TASK BRIEF →
Write out the data below in full. Keep it exact.

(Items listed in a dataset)
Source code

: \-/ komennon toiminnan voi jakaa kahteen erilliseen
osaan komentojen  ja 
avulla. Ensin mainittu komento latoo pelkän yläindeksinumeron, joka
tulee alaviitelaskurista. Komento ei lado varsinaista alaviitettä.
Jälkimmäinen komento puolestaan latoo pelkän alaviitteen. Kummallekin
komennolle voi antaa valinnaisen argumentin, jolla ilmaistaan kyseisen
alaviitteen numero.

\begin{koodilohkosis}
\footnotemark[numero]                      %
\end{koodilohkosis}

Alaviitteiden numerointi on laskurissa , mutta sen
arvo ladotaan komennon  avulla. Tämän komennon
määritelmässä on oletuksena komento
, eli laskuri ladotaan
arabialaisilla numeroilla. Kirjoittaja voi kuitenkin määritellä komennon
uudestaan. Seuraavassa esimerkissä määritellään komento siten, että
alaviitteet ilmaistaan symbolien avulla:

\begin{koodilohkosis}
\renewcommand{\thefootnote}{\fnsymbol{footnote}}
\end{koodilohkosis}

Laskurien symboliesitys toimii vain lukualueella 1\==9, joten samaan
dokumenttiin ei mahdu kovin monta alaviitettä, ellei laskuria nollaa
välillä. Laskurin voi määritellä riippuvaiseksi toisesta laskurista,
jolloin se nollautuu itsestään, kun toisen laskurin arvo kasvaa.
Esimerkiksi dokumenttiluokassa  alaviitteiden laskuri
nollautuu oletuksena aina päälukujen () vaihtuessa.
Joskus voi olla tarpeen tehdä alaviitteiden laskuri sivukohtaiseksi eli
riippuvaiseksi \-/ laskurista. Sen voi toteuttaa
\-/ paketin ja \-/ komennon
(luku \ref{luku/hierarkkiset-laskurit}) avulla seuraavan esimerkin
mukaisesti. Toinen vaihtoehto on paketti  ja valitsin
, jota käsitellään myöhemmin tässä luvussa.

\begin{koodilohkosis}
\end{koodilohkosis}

WRITTEN ANSWER →
Source code

: \-/ komennon toiminnan voi jakaa kahteen erilliseen
osaan komentojen  ja 
avulla. Ensin mainittu komento latoo pelkän yläindeksinumeron, joka
tulee alaviitelaskurista. Komento ei lado varsinaista alaviitettä.
Jälkimmäinen komento puolestaan latoo pelkän alaviitteen. Kummallekin
komennolle voi antaa valinnaisen argumentin, jolla ilmaistaan kyseisen
alaviitteen numero.

\begin{koodilohkosis}
\footnotemark[numero]                      %
\end{koodilohkosis}

Alaviitteiden numerointi on laskurissa , mutta sen
arvo ladotaan komennon  avulla. Tämän komennon
määritelmässä on oletuksena komento
, eli laskuri ladotaan
arabialaisilla numeroilla. Kirjoittaja voi kuitenkin määritellä komennon
uudestaan. Seuraavassa esimerkissä määritellään komento siten, että
alaviitteet ilmaistaan symbolien avulla:

\begin{koodilohkosis}
\renewcommand{\thefootnote}{\fnsymbol{footnote}}
\end{koodilohkosis}

Laskurien symboliesitys toimii vain lukualueella 1\==9, joten samaan
dokumenttiin ei mahdu kovin monta alaviitettä, ellei laskuria nollaa
välillä. Laskurin voi määritellä riippuvaiseksi toisesta laskurista,
jolloin se nollautuu itsestään, kun toisen laskurin arvo kasvaa.
Esimerkiksi dokumenttiluokassa  alaviitteiden laskuri
nollautuu oletuksena aina päälukujen () vaihtuessa.
Joskus voi olla tarpeen tehdä alaviitteiden laskuri sivukohtaiseksi eli
riippuvaiseksi \-/ laskurista. Sen voi toteuttaa
\-/ paketin ja \-/ komennon
(luku \ref{luku/hierarkkiset-laskurit}) avulla seuraavan esimerkin
mukaisesti. Toinen vaihtoehto on paketti  ja valitsin
, jota käsitellään myöhemmin tässä luvussa.

\begin{koodilohkosis}
\end{koodilohkosis}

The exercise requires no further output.